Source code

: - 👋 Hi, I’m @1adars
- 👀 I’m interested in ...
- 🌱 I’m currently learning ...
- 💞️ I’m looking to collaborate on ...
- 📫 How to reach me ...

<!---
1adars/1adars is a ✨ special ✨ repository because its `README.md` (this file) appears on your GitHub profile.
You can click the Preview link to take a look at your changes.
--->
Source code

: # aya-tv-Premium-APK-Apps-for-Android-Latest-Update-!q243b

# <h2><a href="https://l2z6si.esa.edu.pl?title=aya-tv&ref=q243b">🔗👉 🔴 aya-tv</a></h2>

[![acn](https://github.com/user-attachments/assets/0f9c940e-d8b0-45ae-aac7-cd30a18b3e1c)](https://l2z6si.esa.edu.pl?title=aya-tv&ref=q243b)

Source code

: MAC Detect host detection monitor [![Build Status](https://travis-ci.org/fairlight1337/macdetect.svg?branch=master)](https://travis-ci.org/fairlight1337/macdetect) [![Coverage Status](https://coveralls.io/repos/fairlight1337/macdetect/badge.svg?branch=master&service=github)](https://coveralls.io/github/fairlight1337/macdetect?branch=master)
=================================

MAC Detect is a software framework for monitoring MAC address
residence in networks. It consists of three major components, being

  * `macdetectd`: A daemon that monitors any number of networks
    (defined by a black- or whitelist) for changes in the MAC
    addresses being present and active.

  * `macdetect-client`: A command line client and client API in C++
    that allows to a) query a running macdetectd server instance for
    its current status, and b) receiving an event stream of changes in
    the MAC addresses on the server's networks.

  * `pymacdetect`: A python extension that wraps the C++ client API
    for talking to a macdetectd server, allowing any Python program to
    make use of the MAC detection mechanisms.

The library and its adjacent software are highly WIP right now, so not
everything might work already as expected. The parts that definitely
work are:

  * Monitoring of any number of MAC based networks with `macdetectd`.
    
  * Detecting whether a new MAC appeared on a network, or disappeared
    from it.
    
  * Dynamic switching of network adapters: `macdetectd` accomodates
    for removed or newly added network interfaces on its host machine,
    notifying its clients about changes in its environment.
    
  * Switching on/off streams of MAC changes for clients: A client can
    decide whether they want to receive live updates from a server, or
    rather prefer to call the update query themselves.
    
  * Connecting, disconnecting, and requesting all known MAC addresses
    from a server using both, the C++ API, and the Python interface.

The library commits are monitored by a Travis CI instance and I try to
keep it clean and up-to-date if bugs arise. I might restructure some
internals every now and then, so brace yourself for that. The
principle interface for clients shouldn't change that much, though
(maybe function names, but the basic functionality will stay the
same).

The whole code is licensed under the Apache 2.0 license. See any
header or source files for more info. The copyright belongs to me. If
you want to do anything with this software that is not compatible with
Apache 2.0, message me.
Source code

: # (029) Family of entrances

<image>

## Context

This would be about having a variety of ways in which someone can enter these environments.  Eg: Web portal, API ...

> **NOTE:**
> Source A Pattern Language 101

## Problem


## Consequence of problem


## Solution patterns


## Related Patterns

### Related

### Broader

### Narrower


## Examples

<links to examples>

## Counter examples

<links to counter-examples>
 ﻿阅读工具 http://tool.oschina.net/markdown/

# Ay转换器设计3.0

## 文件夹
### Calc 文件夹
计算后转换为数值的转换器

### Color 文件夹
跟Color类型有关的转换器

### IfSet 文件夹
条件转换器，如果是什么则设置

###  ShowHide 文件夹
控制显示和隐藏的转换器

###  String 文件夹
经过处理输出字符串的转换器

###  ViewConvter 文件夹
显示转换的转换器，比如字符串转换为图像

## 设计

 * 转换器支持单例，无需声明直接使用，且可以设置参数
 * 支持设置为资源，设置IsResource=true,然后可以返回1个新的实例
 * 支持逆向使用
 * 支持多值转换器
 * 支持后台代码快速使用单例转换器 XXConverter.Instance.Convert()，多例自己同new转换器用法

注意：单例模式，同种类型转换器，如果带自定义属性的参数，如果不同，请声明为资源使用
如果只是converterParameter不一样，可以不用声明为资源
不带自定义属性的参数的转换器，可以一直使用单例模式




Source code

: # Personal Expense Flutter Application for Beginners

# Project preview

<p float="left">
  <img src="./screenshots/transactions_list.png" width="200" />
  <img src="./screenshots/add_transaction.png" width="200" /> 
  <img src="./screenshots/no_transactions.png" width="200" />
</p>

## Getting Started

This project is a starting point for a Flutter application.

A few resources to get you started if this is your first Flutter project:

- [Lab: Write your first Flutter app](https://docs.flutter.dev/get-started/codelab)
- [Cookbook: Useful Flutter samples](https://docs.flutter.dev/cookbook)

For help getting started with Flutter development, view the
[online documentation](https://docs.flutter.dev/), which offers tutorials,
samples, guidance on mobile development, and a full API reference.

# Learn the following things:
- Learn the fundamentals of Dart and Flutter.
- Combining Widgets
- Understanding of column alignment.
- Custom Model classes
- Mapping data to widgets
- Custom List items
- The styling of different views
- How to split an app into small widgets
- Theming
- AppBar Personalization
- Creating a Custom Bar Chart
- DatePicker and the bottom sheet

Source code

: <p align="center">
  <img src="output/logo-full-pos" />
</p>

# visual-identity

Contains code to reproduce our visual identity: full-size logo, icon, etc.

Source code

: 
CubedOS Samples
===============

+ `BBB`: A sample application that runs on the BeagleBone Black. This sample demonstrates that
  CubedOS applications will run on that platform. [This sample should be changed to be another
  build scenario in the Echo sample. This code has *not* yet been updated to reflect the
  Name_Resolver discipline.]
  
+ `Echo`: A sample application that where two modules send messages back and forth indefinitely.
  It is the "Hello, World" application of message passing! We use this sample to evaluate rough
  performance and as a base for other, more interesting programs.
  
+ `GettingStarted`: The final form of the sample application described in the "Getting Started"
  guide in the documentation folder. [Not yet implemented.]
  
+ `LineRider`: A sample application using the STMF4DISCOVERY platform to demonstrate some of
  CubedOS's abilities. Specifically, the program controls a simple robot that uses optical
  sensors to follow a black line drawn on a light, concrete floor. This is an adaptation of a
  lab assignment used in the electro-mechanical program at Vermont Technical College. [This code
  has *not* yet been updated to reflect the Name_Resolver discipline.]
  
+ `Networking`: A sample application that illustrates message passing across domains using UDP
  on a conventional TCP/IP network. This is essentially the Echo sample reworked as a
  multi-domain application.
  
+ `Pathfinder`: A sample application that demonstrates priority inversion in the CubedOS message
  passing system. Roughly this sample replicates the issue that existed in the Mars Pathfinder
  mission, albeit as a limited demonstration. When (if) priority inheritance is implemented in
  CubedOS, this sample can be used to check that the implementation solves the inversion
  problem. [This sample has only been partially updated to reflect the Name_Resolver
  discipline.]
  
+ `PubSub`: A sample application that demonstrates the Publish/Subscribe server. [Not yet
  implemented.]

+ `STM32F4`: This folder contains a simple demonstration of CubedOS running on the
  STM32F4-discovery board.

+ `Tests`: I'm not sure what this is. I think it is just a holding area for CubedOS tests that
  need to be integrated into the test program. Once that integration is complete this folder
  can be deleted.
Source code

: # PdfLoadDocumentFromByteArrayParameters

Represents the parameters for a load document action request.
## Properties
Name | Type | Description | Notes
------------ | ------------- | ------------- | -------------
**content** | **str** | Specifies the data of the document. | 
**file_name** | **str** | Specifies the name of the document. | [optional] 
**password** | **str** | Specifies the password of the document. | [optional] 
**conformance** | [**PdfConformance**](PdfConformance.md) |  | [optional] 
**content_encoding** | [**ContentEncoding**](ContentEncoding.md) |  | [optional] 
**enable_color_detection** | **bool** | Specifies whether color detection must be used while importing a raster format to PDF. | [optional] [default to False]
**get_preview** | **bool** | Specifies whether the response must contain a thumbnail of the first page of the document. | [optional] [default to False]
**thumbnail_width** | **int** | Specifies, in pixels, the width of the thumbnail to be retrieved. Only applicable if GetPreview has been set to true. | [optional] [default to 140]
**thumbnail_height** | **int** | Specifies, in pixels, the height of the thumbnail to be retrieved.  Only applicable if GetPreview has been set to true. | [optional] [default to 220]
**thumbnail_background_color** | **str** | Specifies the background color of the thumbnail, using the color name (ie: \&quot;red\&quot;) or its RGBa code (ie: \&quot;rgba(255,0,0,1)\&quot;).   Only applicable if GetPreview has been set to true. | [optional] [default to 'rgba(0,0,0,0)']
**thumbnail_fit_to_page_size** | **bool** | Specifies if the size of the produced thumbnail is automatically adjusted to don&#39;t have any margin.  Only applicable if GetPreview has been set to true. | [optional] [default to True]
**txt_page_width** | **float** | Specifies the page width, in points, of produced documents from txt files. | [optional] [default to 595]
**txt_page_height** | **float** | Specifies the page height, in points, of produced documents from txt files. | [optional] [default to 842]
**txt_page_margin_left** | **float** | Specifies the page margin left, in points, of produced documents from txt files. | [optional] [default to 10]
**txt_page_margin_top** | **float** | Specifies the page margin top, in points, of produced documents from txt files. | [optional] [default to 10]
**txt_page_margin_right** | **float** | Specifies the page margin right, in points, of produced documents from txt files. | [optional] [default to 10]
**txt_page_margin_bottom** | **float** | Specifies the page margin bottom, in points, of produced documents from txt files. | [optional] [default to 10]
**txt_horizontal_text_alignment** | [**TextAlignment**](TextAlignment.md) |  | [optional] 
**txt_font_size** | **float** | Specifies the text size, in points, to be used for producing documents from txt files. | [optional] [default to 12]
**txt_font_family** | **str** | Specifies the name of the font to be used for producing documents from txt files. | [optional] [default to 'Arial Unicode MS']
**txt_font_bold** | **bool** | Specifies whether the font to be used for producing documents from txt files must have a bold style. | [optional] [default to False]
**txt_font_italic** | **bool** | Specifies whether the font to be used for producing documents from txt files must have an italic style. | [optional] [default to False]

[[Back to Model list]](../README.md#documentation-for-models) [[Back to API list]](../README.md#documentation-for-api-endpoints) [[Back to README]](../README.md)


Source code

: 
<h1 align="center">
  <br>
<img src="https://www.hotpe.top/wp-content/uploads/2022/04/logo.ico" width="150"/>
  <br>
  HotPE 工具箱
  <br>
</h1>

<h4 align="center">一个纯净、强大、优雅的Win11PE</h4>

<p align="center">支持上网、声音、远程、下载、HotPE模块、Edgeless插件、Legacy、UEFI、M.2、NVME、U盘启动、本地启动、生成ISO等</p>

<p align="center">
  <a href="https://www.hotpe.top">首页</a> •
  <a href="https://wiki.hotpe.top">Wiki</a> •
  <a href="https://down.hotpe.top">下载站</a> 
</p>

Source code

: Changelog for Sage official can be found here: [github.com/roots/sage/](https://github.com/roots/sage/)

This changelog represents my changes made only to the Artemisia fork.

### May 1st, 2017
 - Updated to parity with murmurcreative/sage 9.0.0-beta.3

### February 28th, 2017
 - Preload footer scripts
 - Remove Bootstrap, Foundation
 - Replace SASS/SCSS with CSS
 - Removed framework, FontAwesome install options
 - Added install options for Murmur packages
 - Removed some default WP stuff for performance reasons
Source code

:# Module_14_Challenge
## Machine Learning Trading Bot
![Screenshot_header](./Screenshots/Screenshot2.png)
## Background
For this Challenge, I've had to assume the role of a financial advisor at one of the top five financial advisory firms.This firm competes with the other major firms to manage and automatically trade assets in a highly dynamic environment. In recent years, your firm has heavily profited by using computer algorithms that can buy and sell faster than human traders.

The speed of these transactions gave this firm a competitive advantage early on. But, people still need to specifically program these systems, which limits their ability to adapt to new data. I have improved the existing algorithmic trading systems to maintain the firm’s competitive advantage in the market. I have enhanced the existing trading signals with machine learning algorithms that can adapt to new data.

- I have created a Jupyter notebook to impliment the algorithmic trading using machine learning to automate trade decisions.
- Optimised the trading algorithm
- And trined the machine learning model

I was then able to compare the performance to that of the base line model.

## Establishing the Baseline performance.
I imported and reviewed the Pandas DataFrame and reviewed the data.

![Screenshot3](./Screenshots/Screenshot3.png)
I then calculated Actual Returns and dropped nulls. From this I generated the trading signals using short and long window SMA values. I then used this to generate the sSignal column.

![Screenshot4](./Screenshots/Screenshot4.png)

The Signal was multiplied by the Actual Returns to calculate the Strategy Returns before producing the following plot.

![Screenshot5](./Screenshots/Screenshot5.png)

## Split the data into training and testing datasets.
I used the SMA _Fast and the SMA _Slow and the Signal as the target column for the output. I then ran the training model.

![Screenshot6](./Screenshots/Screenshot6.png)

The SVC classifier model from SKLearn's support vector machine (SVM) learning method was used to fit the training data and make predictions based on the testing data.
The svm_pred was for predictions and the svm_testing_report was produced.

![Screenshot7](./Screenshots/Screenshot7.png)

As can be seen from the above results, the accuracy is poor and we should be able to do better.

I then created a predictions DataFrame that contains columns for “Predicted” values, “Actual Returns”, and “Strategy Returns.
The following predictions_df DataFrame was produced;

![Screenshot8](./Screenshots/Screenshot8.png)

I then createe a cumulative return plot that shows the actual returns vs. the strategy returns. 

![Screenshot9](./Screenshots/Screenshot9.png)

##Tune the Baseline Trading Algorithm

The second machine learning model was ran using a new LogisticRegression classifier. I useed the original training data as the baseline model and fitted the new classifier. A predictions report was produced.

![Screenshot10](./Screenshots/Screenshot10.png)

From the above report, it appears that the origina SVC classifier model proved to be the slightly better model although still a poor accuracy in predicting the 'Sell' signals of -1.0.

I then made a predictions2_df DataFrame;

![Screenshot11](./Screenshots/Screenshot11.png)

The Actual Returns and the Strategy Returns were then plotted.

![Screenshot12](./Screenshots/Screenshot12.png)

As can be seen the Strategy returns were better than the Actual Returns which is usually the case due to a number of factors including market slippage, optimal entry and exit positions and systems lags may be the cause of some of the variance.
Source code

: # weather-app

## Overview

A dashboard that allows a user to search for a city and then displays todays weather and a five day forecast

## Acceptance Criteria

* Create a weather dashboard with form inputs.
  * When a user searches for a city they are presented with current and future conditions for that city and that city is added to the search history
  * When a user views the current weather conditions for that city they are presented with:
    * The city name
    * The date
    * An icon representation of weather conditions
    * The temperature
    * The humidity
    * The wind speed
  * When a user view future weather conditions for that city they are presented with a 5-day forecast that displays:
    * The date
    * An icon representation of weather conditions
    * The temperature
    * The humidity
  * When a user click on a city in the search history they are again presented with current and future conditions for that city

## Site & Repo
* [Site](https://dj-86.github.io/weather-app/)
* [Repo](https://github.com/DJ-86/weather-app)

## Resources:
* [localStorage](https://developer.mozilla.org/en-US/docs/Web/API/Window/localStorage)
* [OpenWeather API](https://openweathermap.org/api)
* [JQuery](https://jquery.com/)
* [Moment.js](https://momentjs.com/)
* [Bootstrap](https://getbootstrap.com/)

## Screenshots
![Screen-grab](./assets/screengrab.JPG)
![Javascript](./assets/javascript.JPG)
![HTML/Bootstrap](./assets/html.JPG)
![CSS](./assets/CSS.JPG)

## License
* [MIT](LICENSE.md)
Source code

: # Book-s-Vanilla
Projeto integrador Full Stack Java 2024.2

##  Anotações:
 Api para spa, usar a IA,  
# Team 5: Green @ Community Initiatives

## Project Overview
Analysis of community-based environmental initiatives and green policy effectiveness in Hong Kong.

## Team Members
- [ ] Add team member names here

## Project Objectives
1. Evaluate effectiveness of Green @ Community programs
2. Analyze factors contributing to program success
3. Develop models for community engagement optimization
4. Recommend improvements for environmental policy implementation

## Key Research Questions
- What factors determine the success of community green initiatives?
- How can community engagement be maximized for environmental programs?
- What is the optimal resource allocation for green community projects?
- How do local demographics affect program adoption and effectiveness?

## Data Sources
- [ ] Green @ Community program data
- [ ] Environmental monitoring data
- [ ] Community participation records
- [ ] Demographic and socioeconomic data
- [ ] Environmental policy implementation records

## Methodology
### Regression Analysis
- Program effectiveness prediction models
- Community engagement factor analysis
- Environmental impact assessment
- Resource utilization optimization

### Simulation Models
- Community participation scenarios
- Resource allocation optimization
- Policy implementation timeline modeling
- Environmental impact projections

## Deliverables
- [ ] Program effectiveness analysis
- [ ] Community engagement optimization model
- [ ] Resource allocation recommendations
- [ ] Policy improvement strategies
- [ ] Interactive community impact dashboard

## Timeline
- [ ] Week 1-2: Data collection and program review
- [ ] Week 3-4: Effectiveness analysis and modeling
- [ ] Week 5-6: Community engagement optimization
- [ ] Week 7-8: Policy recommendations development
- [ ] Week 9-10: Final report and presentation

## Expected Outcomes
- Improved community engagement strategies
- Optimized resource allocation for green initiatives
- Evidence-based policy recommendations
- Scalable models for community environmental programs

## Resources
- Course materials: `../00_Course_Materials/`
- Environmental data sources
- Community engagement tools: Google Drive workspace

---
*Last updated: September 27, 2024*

++++++++++

Wherever the line holding "- AppBar Personalization" falls in the entries above, copy exactly from it through the line holding "guide in the", inclusive, and add nothing.

- AppBar Personalization
- Creating a Custom Bar Chart
- DatePicker and the bottom sheet

Source code

: <p align="center">
  <img src="output/logo-full-pos" />
</p>

# visual-identity

Contains code to reproduce our visual identity: full-size logo, icon, etc.

Source code

: 
CubedOS Samples
===============

+ `BBB`: A sample application that runs on the BeagleBone Black. This sample demonstrates that
  CubedOS applications will run on that platform. [This sample should be changed to be another
  build scenario in the Echo sample. This code has *not* yet been updated to reflect the
  Name_Resolver discipline.]
  
+ `Echo`: A sample application that where two modules send messages back and forth indefinitely.
  It is the "Hello, World" application of message passing! We use this sample to evaluate rough
  performance and as a base for other, more interesting programs.
  
+ `GettingStarted`: The final form of the sample application described in the "Getting Started"
  guide in the documentation folder. [Not yet implemented.]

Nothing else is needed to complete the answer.